• Task description
Pull each line holding "descargar" out of the entries below.

>>

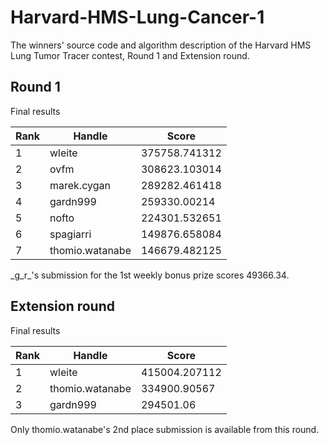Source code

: # Harvard-HMS-Lung-Cancer-1
The winners' source code and algorithm description of the Harvard HMS Lung Tumor Tracer contest, Round 1 and Extension round.
## Round 1
Final results

Rank | Handle | Score
------ | ------ | ------
1 | wleite | 375758.741312
2 | ovfm | 308623.103014
3 | marek.cygan | 289282.461418
4 | gardn999 | 259330.00214
5 | nofto | 224301.532651
6 | spagiarri | 149876.658084
7 | thomio.watanabe | 146679.482125

\_g_r_'s submission for the 1st weekly bonus prize scores 49366.34.

## Extension round
Final results

Rank | Handle | Score
------ | ------ | ------
1 | wleite | 415004.207112
2 | thomio.watanabe | 334900.90567
3 | gardn999 | 294501.06

Only thomio.watanabe's 2nd place submission is available from this round.
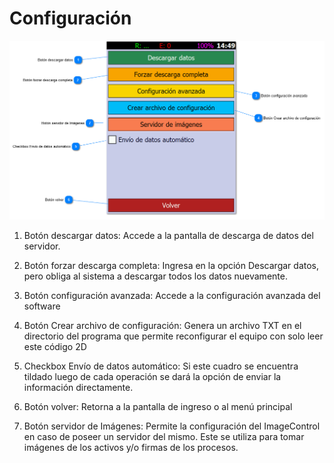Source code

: # Configuración

![drex_configuracion_1_screen.png](drex_configuracion_1_screen.png)

1. Botón descargar datos: Accede a la pantalla de descarga de datos del servidor.

2. Botón forzar descarga completa: Ingresa en la opción Descargar datos, pero obliga al sistema a descargar todos los
   datos nuevamente.


3. Botón configuración avanzada: Accede a la configuración avanzada del software


4. Botón Crear archivo de configuración: Genera un archivo TXT en el directorio del programa que permite reconfigurar el
   equipo con solo leer este código 2D


5. Checkbox Envío de datos automático: Si este cuadro se encuentra tildado luego de cada operación se dará la opción de
   enviar la información directamente.


6. Botón volver: Retorna a la pantalla de ingreso o al menú principal


7. Botón servidor de Imágenes: Permite la configuración del ImageControl en caso de poseer un servidor del mismo. Este
   se utiliza para tomar imágenes de los
   activos y/o firmas de los procesos.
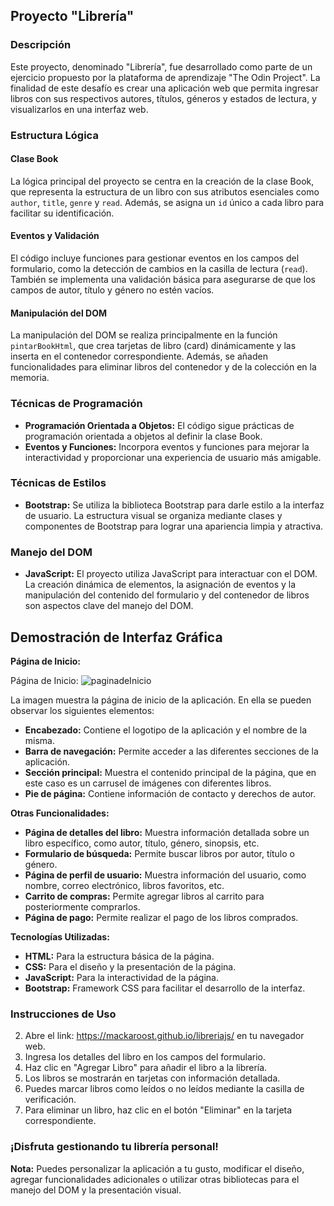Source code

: ## Proyecto "Librería"

### Descripción

Este proyecto, denominado "Librería", fue desarrollado como parte de un ejercicio propuesto por la plataforma de aprendizaje "The Odin Project". La finalidad de este desafío es crear una aplicación web que permita ingresar libros con sus respectivos autores, títulos, géneros y estados de lectura, y visualizarlos en una interfaz web.

### Estructura Lógica

#### Clase Book

La lógica principal del proyecto se centra en la creación de la clase Book, que representa la estructura de un libro con sus atributos esenciales como `author`,  `title`,  `genre` y `read`. Además, se asigna un `id` único a cada libro para facilitar su identificación.

#### Eventos y Validación

El código incluye funciones para gestionar eventos en los campos del formulario, como la detección de cambios en la casilla de lectura (`read`). También se implementa una validación básica para asegurarse de que los campos de autor, título y género no estén vacíos.

#### Manipulación del DOM

La manipulación del DOM se realiza principalmente en la función `pintarBookHtml`, que crea tarjetas de libro (card) dinámicamente y las inserta en el contenedor correspondiente. Además, se añaden funcionalidades para eliminar libros del contenedor y de la colección en la memoria.

### Técnicas de Programación

-   **Programación Orientada a Objetos:** El código sigue prácticas de programación orientada a objetos al definir la clase Book.
-   **Eventos y Funciones:** Incorpora eventos y funciones para mejorar la interactividad y proporcionar una experiencia de usuario más amigable.

### Técnicas de Estilos

-   **Bootstrap:** Se utiliza la biblioteca Bootstrap para darle estilo a la interfaz de usuario. La estructura visual se organiza mediante clases y componentes de Bootstrap para lograr una apariencia limpia y atractiva.

### Manejo del DOM

-   **JavaScript:** El proyecto utiliza JavaScript para interactuar con el DOM. La creación dinámica de elementos, la asignación de eventos y la manipulación del contenido del formulario y del contenedor de libros son aspectos clave del manejo del DOM.

## Demostración de Interfaz Gráfica

**Página de Inicio:**

Página de Inicio: ![paginadeInicio](https://github.com/Mackaroost/libreriajs/assets/101475126/743f92e7-cee9-4878-8f9e-fe6669ae9f12)

La imagen muestra la página de inicio de la aplicación. En ella se pueden observar los siguientes elementos:

-   **Encabezado:** Contiene el logotipo de la aplicación y el nombre de la misma.
-   **Barra de navegación:** Permite acceder a las diferentes secciones de la aplicación.
-   **Sección principal:** Muestra el contenido principal de la página, que en este caso es un carrusel de imágenes con diferentes libros.
-   **Pie de página:** Contiene información de contacto y derechos de autor.

**Otras Funcionalidades:**

-   **Página de detalles del libro:** Muestra información detallada sobre un libro específico, como autor, título, género, sinopsis, etc.
-   **Formulario de búsqueda:** Permite buscar libros por autor, título o género.
-   **Página de perfil de usuario:** Muestra información del usuario, como nombre, correo electrónico, libros favoritos, etc.
-   **Carrito de compras:** Permite agregar libros al carrito para posteriormente comprarlos.
-   **Página de pago:** Permite realizar el pago de los libros comprados.

**Tecnologías Utilizadas:**

-   **HTML:** Para la estructura básica de la página.
-   **CSS:** Para el diseño y la presentación de la página.
-   **JavaScript:** Para la interactividad de la página.
-   **Bootstrap:** Framework CSS para facilitar el desarrollo de la interfaz.

### Instrucciones de Uso

2.  Abre el link: https://mackaroost.github.io/libreriajs/ en tu navegador web.
4.  Ingresa los detalles del libro en los campos del formulario.
6.  Haz clic en "Agregar Libro" para añadir el libro a la librería.
8.  Los libros se mostrarán en tarjetas con información detallada.
10.  Puedes marcar libros como leídos o no leídos mediante la casilla de verificación.
12.  Para eliminar un libro, haz clic en el botón "Eliminar" en la tarjeta correspondiente.

### ¡Disfruta gestionando tu librería personal!

**Nota:** Puedes personalizar la aplicación a tu gusto, modificar el diseño, agregar funcionalidades adicionales o utilizar otras bibliotecas para el manejo del DOM y la presentación visual.
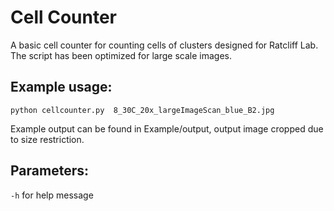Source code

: # Cell Counter

A basic cell counter for counting cells of clusters designed for Ratcliff Lab. The script has been optimized for large scale images. 

## Example usage:

``python cellcounter.py  8_30C_20x_largeImageScan_blue_B2.jpg``

Example output can be found in Example/output, output image cropped due to size restriction.

## Parameters:

``-h`` for help message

<<

• Solution to this task
1. Botón descargar datos: Accede a la pantalla de descarga de datos del servidor.
2. Botón forzar descarga completa: Ingresa en la opción Descargar datos, pero obliga al sistema a descargar todos los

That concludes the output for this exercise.